→ DATA SHOWN
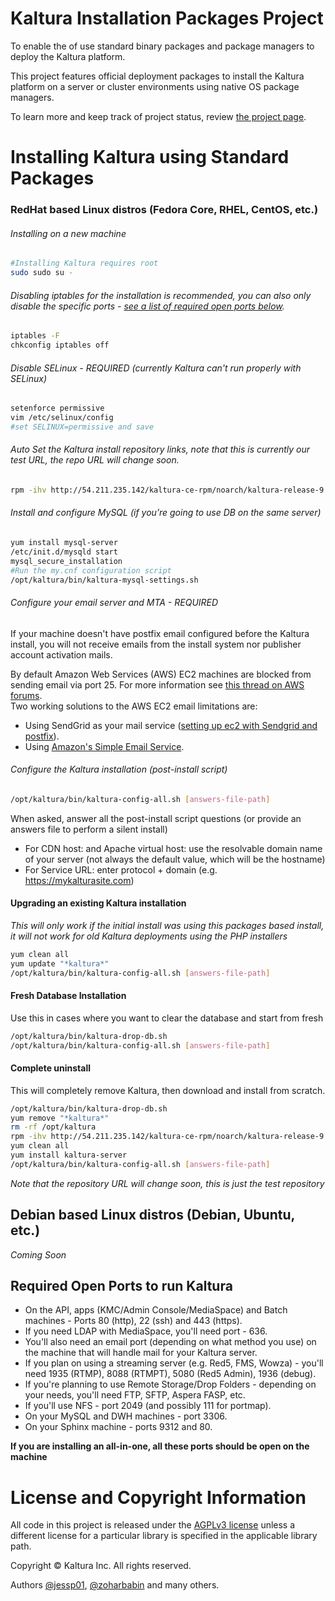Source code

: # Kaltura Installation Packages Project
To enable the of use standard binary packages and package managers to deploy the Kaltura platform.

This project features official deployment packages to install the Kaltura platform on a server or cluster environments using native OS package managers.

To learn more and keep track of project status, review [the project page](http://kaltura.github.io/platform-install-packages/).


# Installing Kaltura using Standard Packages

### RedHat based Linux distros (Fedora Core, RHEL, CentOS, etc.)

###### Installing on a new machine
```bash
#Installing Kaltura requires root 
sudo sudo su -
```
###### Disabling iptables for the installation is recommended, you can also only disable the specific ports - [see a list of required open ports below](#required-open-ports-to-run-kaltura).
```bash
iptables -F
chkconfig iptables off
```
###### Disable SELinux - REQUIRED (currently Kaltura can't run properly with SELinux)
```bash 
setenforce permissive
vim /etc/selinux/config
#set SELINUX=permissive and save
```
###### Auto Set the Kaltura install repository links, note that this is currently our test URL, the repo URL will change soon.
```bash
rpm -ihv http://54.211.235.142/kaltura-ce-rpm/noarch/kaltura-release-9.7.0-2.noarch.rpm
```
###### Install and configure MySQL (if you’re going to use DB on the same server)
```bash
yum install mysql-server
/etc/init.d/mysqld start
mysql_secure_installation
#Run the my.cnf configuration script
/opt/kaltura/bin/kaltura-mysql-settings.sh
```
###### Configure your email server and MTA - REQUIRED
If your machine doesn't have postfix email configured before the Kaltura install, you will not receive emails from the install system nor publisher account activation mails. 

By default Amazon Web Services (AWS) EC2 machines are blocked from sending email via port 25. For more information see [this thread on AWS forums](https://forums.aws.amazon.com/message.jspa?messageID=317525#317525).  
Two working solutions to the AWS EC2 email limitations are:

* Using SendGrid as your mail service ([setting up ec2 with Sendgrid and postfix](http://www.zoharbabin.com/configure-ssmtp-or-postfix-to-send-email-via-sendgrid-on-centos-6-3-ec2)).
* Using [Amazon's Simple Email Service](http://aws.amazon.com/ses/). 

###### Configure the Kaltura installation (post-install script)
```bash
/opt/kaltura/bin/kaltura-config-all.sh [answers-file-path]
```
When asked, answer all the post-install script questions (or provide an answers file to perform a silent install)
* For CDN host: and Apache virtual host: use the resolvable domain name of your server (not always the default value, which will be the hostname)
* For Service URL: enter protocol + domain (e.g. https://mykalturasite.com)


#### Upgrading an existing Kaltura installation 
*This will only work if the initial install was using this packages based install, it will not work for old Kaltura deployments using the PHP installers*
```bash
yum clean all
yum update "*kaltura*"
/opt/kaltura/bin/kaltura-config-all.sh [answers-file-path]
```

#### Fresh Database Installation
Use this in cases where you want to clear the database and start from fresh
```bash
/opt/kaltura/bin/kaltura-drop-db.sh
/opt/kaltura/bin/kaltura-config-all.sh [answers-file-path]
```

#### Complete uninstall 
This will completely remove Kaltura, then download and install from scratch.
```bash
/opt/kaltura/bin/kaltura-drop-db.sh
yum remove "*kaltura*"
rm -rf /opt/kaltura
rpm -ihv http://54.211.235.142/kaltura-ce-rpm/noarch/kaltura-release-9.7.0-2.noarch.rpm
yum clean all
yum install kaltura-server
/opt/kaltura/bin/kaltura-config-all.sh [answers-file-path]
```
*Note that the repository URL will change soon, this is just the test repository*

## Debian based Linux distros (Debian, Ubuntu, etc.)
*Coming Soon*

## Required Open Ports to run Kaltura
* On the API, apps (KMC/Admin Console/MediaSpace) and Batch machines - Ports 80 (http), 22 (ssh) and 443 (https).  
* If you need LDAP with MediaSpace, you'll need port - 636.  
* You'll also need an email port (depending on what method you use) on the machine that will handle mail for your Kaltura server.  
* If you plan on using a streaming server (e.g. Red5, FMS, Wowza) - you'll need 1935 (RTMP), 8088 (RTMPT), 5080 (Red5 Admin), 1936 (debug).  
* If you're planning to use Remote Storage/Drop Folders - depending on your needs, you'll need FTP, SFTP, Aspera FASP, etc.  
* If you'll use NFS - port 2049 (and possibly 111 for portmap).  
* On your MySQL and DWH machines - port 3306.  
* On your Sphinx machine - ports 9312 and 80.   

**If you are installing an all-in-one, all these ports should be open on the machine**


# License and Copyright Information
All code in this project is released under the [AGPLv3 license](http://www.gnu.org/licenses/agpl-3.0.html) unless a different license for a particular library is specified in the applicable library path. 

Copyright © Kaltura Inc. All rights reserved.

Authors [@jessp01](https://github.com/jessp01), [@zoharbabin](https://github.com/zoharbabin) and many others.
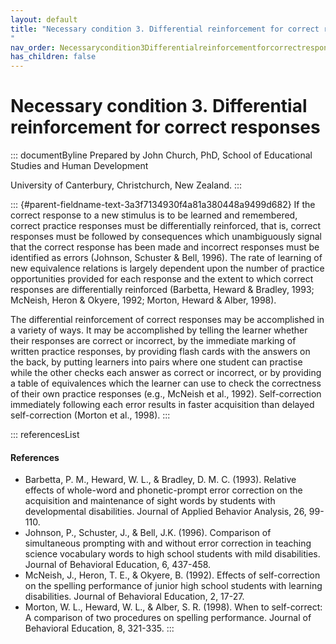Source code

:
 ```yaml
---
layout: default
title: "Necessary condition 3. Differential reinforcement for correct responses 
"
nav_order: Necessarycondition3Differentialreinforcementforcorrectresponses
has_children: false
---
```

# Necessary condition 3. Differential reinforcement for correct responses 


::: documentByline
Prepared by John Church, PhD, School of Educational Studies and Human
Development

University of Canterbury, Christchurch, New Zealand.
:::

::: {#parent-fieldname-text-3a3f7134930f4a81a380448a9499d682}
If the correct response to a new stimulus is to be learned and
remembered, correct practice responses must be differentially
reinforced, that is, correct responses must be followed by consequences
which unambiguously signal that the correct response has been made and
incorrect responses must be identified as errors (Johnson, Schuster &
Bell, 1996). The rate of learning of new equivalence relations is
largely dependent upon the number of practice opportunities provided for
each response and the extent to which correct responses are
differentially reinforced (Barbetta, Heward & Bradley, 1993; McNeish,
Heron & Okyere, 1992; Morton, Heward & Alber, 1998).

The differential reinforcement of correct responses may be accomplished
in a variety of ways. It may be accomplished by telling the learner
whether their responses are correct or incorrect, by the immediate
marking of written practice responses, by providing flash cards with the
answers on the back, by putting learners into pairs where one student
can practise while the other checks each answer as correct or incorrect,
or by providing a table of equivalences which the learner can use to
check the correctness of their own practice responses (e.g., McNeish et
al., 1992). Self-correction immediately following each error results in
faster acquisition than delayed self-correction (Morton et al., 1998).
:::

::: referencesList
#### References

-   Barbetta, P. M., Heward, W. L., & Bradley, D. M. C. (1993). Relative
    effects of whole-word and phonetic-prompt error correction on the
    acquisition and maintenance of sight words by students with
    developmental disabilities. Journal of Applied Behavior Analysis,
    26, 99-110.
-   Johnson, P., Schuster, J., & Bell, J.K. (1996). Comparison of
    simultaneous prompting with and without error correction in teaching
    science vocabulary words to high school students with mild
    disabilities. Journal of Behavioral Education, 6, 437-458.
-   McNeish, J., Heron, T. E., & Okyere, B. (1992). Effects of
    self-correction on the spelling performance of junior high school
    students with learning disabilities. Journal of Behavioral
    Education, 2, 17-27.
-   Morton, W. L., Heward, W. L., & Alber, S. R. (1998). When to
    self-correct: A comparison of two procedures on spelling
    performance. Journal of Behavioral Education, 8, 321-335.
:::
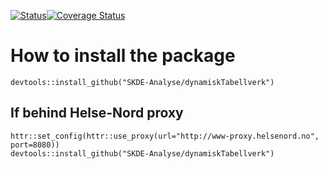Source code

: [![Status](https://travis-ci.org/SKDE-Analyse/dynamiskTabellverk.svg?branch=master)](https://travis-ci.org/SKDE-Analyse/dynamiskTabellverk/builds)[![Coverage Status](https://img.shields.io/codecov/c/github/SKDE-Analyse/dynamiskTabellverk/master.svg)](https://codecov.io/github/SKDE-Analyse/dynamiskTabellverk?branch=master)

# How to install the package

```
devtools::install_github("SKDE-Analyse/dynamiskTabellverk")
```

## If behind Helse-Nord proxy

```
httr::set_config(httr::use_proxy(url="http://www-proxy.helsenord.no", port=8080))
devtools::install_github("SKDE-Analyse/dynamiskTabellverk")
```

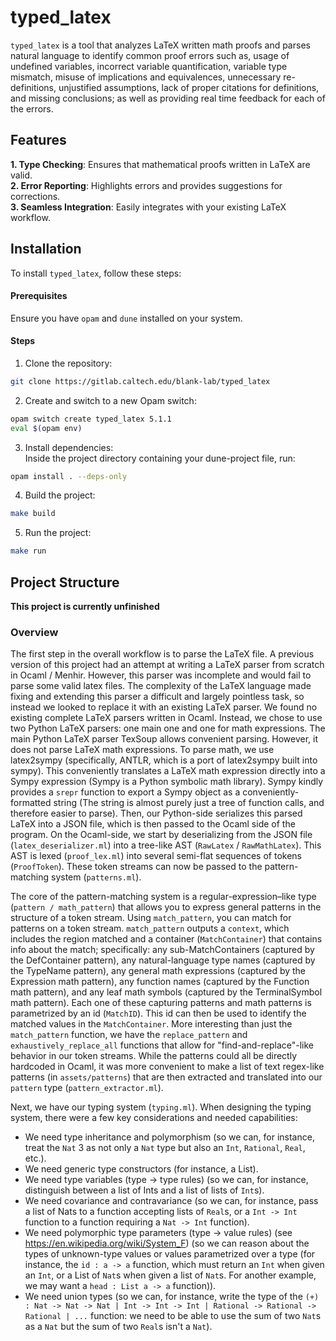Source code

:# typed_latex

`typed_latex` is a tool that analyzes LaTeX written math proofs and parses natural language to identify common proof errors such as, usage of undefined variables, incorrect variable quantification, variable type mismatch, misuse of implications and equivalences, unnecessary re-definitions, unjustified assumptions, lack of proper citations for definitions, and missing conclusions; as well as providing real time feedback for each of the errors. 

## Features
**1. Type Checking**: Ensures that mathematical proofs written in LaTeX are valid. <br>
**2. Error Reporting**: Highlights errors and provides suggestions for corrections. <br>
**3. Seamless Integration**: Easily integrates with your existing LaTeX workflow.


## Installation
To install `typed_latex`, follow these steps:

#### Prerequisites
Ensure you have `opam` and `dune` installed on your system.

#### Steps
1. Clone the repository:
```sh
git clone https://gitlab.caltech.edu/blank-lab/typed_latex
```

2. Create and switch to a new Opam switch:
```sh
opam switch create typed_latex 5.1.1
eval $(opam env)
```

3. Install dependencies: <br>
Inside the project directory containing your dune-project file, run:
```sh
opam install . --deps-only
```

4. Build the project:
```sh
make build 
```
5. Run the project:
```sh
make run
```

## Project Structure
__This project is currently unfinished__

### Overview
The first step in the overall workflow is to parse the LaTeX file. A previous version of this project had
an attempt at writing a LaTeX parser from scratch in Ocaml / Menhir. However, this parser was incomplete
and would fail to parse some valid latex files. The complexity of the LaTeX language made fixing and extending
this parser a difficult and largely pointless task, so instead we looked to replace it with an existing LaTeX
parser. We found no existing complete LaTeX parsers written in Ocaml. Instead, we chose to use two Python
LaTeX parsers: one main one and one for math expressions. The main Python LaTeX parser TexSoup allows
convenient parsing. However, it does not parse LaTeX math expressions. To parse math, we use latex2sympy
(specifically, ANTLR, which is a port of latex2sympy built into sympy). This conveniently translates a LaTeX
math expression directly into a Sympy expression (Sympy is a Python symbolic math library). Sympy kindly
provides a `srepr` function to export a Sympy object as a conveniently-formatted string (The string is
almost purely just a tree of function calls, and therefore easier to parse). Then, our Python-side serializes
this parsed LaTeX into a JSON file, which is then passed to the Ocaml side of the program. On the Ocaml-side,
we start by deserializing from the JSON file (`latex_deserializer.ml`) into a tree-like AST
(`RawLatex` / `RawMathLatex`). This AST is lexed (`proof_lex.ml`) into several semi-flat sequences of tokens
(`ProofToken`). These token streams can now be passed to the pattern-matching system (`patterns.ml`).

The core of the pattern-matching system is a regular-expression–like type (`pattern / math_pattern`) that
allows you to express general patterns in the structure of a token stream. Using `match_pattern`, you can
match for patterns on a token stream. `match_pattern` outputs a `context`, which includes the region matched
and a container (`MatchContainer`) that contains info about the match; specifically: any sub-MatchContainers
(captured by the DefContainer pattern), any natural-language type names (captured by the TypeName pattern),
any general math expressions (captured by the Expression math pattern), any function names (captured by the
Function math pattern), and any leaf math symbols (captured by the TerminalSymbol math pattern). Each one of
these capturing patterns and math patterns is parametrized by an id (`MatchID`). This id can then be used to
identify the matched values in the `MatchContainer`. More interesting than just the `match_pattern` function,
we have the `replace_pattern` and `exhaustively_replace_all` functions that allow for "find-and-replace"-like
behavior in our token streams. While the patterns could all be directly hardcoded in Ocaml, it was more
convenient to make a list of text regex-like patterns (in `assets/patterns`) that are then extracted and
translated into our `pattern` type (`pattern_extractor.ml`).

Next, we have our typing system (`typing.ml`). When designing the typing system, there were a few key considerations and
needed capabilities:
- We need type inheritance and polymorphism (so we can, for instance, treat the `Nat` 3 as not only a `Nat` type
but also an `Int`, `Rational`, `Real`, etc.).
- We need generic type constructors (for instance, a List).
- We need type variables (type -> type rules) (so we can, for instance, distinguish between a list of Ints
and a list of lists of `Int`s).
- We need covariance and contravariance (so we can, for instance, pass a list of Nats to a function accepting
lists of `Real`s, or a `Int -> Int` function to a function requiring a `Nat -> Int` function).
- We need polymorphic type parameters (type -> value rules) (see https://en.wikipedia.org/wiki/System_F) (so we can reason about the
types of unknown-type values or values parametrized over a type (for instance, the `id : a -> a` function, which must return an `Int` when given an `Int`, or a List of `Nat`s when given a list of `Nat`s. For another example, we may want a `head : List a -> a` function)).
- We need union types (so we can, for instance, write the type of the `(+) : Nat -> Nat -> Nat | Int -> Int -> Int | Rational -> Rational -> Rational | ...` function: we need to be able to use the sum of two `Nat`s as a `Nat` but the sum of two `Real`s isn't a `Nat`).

→ REQUIREMENT
Given the records above, restate word for word only the lines starting at the one with "Inside the project" and ending at the one with "### Overview".

→ RESULT OF THE EXERCISE
Inside the project directory containing your dune-project file, run:
```sh
opam install . --deps-only
```

4. Build the project:
```sh
make build 
```
5. Run the project:
```sh
make run
```

## Project Structure
__This project is currently unfinished__

### Overview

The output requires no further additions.